*** Available data ***
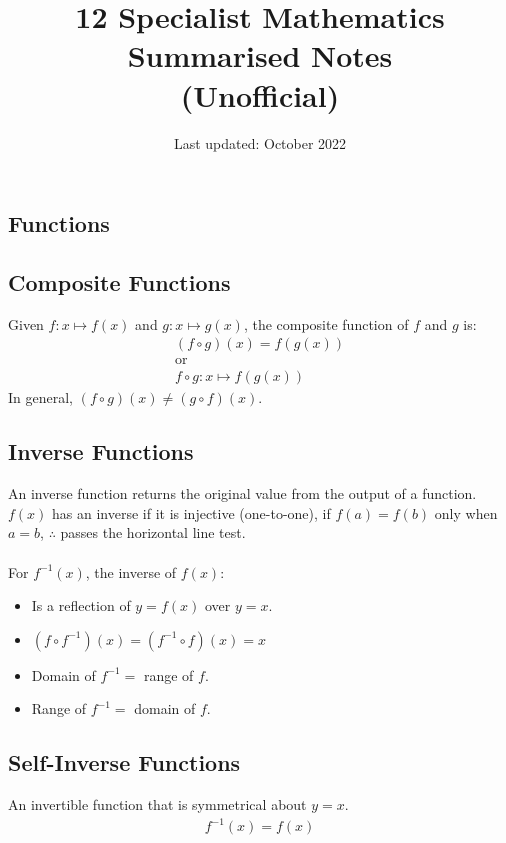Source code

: \documentclass[10pt, a4paper, titlepage]{article}
\begin{document}
\title{12 Specialist Mathematics Summarised Notes \\ (Unofficial)}
\author{}
\date{Last updated: October 2022}
\maketitle

\begin{multicols*}{3}

\section{Functions}
	\subsection{Composite Functions}
	Given $f:x\mapsto f(x)$ and $g:x\mapsto g(x)$, the composite function of $f$ and $g$ is:
	\begin{gather}
		(f\circ g)(x)=f(g(x))\\
		\text{or}\\
		f\circ g:x\mapsto f(g(x))
	\end{gather}
	In general, $(f\circ g)(x)\neq (g\circ f)(x)$.

	\dotfill
	\subsection{Inverse Functions}
	An inverse function returns the original value from the output of a function.\\
	$f(x)$ has an inverse if it is injective (one-to-one), if $f(a)=f(b)$ only when $a=b$, $\therefore$ passes the horizontal line test.\\\\
	For $f^{-1}(x)$, the inverse of $f(x)$:
	\begin{itemize}
		\item Is a reflection of $y=f(x)$ over $y=x$.
		\item $(f\circ f^{-1})(x)=(f^{-1}\circ f)(x)=x$
		\item Domain of $f^{-1}=$ range of $f$.
		\item Range of $f^{-1}=$ domain of $f$.
	\end{itemize}

	\dotfill
	\subsection{Self-Inverse Functions}
	An invertible function that is symmetrical about $y=x$.
	\begin{align}
		f^{-1}(x)=f(x)
	\end{align}


\end{multicols*}
\end{document}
*** End of Available data ***
● What to do
A word-for-word reprint of the listing above is needed, minus the pictures.

● Answer to the problem
Source code

: \documentclass[10pt, a4paper, titlepage]{article}
\begin{document}
\title{12 Specialist Mathematics Summarised Notes \\ (Unofficial)}
\author{}
\date{Last updated: October 2022}
\maketitle

\begin{multicols*}{3}

\section{Functions}
	\subsection{Composite Functions}
	Given $f:x\mapsto f(x)$ and $g:x\mapsto g(x)$, the composite function of $f$ and $g$ is:
	\begin{gather}
		(f\circ g)(x)=f(g(x))\\
		\text{or}\\
		f\circ g:x\mapsto f(g(x))
	\end{gather}
	In general, $(f\circ g)(x)\neq (g\circ f)(x)$.

	\dotfill
	\subsection{Inverse Functions}
	An inverse function returns the original value from the output of a function.\\
	$f(x)$ has an inverse if it is injective (one-to-one), if $f(a)=f(b)$ only when $a=b$, $\therefore$ passes the horizontal line test.\\\\
	For $f^{-1}(x)$, the inverse of $f(x)$:
	\begin{itemize}
		\item Is a reflection of $y=f(x)$ over $y=x$.
		\item $(f\circ f^{-1})(x)=(f^{-1}\circ f)(x)=x$
		\item Domain of $f^{-1}=$ range of $f$.
		\item Range of $f^{-1}=$ domain of $f$.
	\end{itemize}

	\dotfill
	\subsection{Self-Inverse Functions}
	An invertible function that is symmetrical about $y=x$.
	\begin{align}
		f^{-1}(x)=f(x)
	\end{align}


\end{multicols*}
\end{document}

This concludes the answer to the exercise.